Author: Deepak Unni
Date: 2021-01-12
Version: 0.0.2
Note: This specification is constantly evolving based on the changes occuring in Biolink Model.
The KGX format is a serialization of Biolink Model compliant knowledge graphs.
This specification aims at defining how this format is structured and organized, describing the required fields and their significance, followed by examples of the KGX format in TSV, JSON, and RDF.
The KGX format came to be as a way of representing Biolink Model compliant knowledge graphs as flat files that can be processed, subsetted, and exchanged easily. The simplest way of thinking of the format is to think how one would expect a graph (for example, in Neo4j) to be seralized into a file.
Each node (or edge) is represented with all of its properties that further describes the node (or edge).
We refer to each serialization of a node as a Node record.
Each node record has a set of elements that describes the node.
There are 2 required elements for a Node record:
The id
element must have a value as a CURIE that uniquely identifies the node in the graph.
The category
element is used to name the high level class in which this entity is categorized.
The element is a multivalued list which must have a value from the Biolink NamedThing hierarchy.
A node can have additional properties, as defined in the Biolink Model.
For example, name, description, and xref. Nodes can also optionally have a provided_by
property.
A node can also have other properties that are not from the Biolink Model. While it is recommended that these properties are well represented in the model to begin with, having these as node properties will not violate the specification.
We refer to each serialization of an edge as an Edge record.
Each edge record has a set of elements that describes the edge.

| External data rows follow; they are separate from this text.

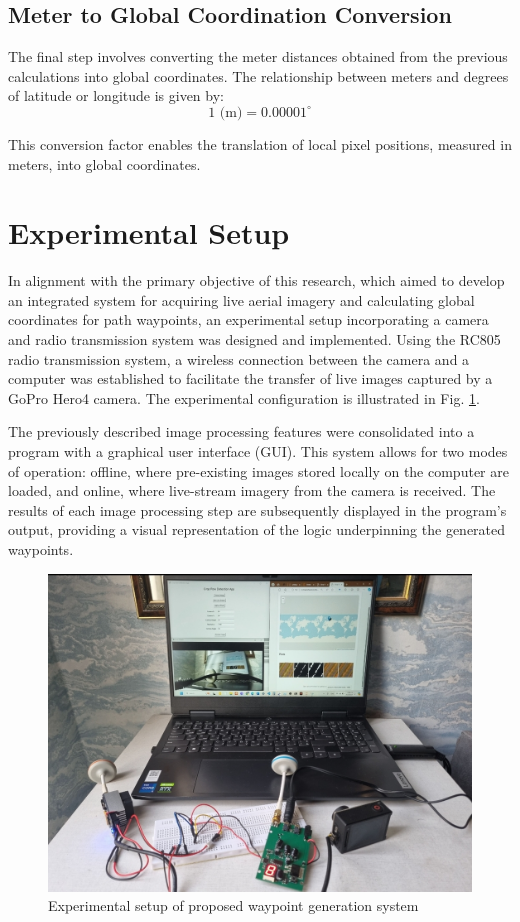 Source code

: \documentclass[conference]{IEEEtran}
\begin{document}
\subsection{Meter to Global Coordination Conversion}\label{Meter to Global Coordination Conversion}
The final step involves converting the meter distances obtained from the previous calculations into global coordinates. The relationship between meters and degrees of latitude or longitude is given by:
\[
1 \text{ (m)} = 0.00001^\circ
\]

This conversion factor enables the translation of local pixel positions, measured in meters, into global coordinates.

\section{Experimental Setup}\label{Experimental Setup}
In alignment with the primary objective of this research, which aimed to develop an integrated system for acquiring live aerial imagery and calculating global coordinates for path waypoints, an experimental setup incorporating a camera and radio transmission system was designed and implemented. Using the RC805 radio transmission system, a wireless connection between the camera and a computer was established to facilitate the transfer of live images captured by a GoPro Hero4 camera. The experimental configuration is illustrated in Fig.
\ref{EXP}.

The previously described image processing features were consolidated into a program with a graphical user interface (GUI). This system allows for two modes of operation: offline, where pre-existing images stored locally on the computer are loaded, and online, where live-stream imagery from the camera is received. The results of each image processing step are subsequently displayed in the program's output, providing a visual representation of the logic underpinning the generated waypoints.




\begin{figure}[t]
\includegraphics[width=\linewidth]{Setup of experiment.png}
\caption{Experimental setup of proposed waypoint generation system}
\label{EXP}
\end{figure}
\end{document}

There are 4 required elements for an Edge record:
The subject
element is used to refer to the source node in an edge/statement/assertion and must be the id
of the source node.
The predicate
element is used to refer to the predicate/relationship that links a source node to a target node in an edge/statement/assertion.
This element must have a value from the Biolink related_to hierarchy.
The object
element is used to refer to the target node in an edge/statement/assertion and must be the id
of the target node.
The relation
element is used to refer to a more specific relationship that further describes the edge/statement/assertion.
Usually, this is a term from the Relations Ontology but other ontologies,
thesauri, and controlled vocabularies are allowed.
Note: it is under consideration to deprecate the edge relation
association slot in Biolink Model release 2.3.0.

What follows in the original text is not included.